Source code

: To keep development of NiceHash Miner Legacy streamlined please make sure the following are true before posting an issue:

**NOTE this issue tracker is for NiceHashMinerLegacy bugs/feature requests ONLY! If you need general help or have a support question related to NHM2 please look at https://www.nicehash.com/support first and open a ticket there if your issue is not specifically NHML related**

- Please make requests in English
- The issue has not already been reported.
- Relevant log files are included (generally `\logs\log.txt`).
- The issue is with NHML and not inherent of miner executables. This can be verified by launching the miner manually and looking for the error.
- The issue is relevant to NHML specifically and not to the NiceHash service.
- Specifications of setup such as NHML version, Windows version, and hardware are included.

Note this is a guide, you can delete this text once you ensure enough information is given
========================
- Activity
Go through the data above and transcribe every entry exactly.

- Response box
Source code

: To keep development of NiceHash Miner Legacy streamlined please make sure the following are true before posting an issue:

**NOTE this issue tracker is for NiceHashMinerLegacy bugs/feature requests ONLY! If you need general help or have a support question related to NHM2 please look at https://www.nicehash.com/support first and open a ticket there if your issue is not specifically NHML related**

- Please make requests in English
- The issue has not already been reported.
- Relevant log files are included (generally `\logs\log.txt`).
- The issue is with NHML and not inherent of miner executables. This can be verified by launching the miner manually and looking for the error.
- The issue is relevant to NHML specifically and not to the NiceHash service.
- Specifications of setup such as NHML version, Windows version, and hardware are included.

Note this is a guide, you can delete this text once you ensure enough information is given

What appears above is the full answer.